Dan bersegeralah kamu kepada ampunan dari Tuhanmu dan kepada surga yang luasnya seluas langit dan bumi yang disediakan untuk orang-orang yang bertakwa, (yaitu) orang-orang yang menafkahkan (hartanya), baik di waktu lapang maupun sempit, dan orang-orang yang menahan amarahnya dan memaafkan (kesalahan) orang. Allah menyukai orang-orang yang berbuat kebajikan. (Ali Imran 133-134)
Ada seorang sahabat yang datang kepada Rasulullah saw dan meminta nasehat. Di hadapan Rasul dia berkata, "Wahai Rosululloh, beritahukan kepadaku amalan yang bisa mendekatkanku ke surga dan menjauhkan dari neraka." Maka beliau shollallohu 'alaihi wa sallam bersabda, "Jangan tumpahkan kemarahanmu. Niscaya surga akan kau dapatkan."
Awalnya dia tak begitu paham apa yang diucapkan Rasulullah dan bertanya tanya, apa mungkin menahan marah bisa mengantarkan orang ke surga hingga dia melihat orang yang sedang marah. Dalam kemarahan, semua keburukan muncul dengan sangat jelas. Umpatan, permusuhan, kekerasan hingga kata kasar.

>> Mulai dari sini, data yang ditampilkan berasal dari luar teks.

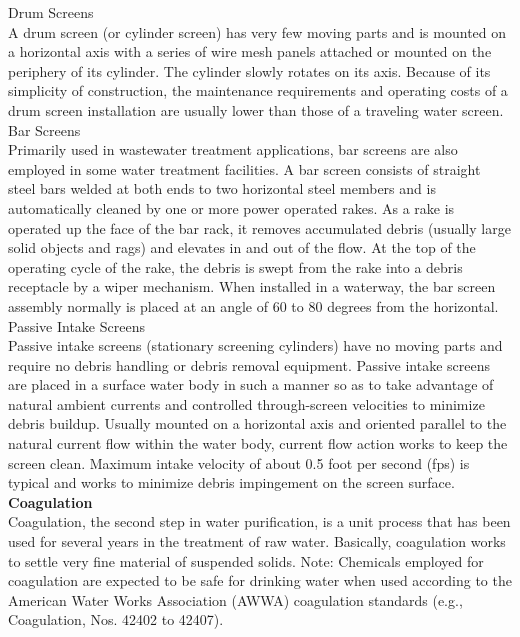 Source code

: Drum Screens\\
A drum screen (or cylinder screen) has very few moving parts and is mounted on a horizontal axis with a series of wire mesh panels attached or mounted on the periphery of its cylinder. The cylinder slowly rotates on its axis. Because of its simplicity of construction, the maintenance requirements and operating costs of a drum screen installation are usually lower than those of a traveling water screen.\\
Bar Screens\\
Primarily used in wastewater treatment applications, bar screens are also employed in some water treatment facilities. A bar screen consists of straight steel bars welded at both ends to two horizontal steel members and is automatically cleaned by one
or more power operated rakes. As a rake is operated up the face of the bar rack, it removes accumulated debris (usually large solid objects and rags) and elevates in and out of the flow. At the top of the operating cycle of the rake, the debris is swept from the rake into a debris receptacle by a wiper mechanism. When installed in a waterway, the bar screen assembly normally is placed at an angle of 60 to 80 degrees from the horizontal.\\
Passive Intake Screens\\
Passive intake screens (stationary screening cylinders) have no moving parts and require no debris handling or debris removal equipment. Passive intake screens are placed in a surface water body in such a manner so as to take advantage of natural ambient currents and controlled through-screen velocities to minimize debris buildup. Usually mounted on a horizontal axis and oriented parallel to the natural current flow within the water body, current flow action works to keep the screen clean. Maximum intake velocity of about 0.5 foot per second (fps) is typical and works to minimize debris impingement on the screen surface.\\


\textbf{Coagulation}\\
Coagulation, the second step in water purification, is a unit process that has been used for several years in the treatment of raw water. Basically, coagulation works to settle very fine material of suspended solids.
Note: Chemicals employed for coagulation are expected to be safe for drinking water when used according to the American Water Works Association (AWWA) coagulation standards (e.g., Coagulation, Nos. 42402 to 42407).\\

Kemarahan pun mempengaruhi kinerja otak. Saat kemarahan memuncak otak merespon dengan mengeluarkan beberapa bahan kimia. Sayangnya perubahan-perubahan kimiawi tersebut memiliki efek negative dan dapat mengganggu kesehatan dalam jangka panjang.
Menurut studi Daily Healt Post (08/09) Saat kemarahan terpantik, amygdala yang bertugas memberikan respon emosi, memberikan respon terlebih dahulu. Saat marah, muncul tingkat stress yang tinggi, rasa terancam dan rasa takut. Saat itu pula, darah terpompa langsung ke bagian otak frontal cortek yang mengakibatkan kemampuan berpikir logis dan rasional seseorang berkurang jauh. Itulah sebabnya, mengapa saat marah banyak orang melakukan tindakan irasional.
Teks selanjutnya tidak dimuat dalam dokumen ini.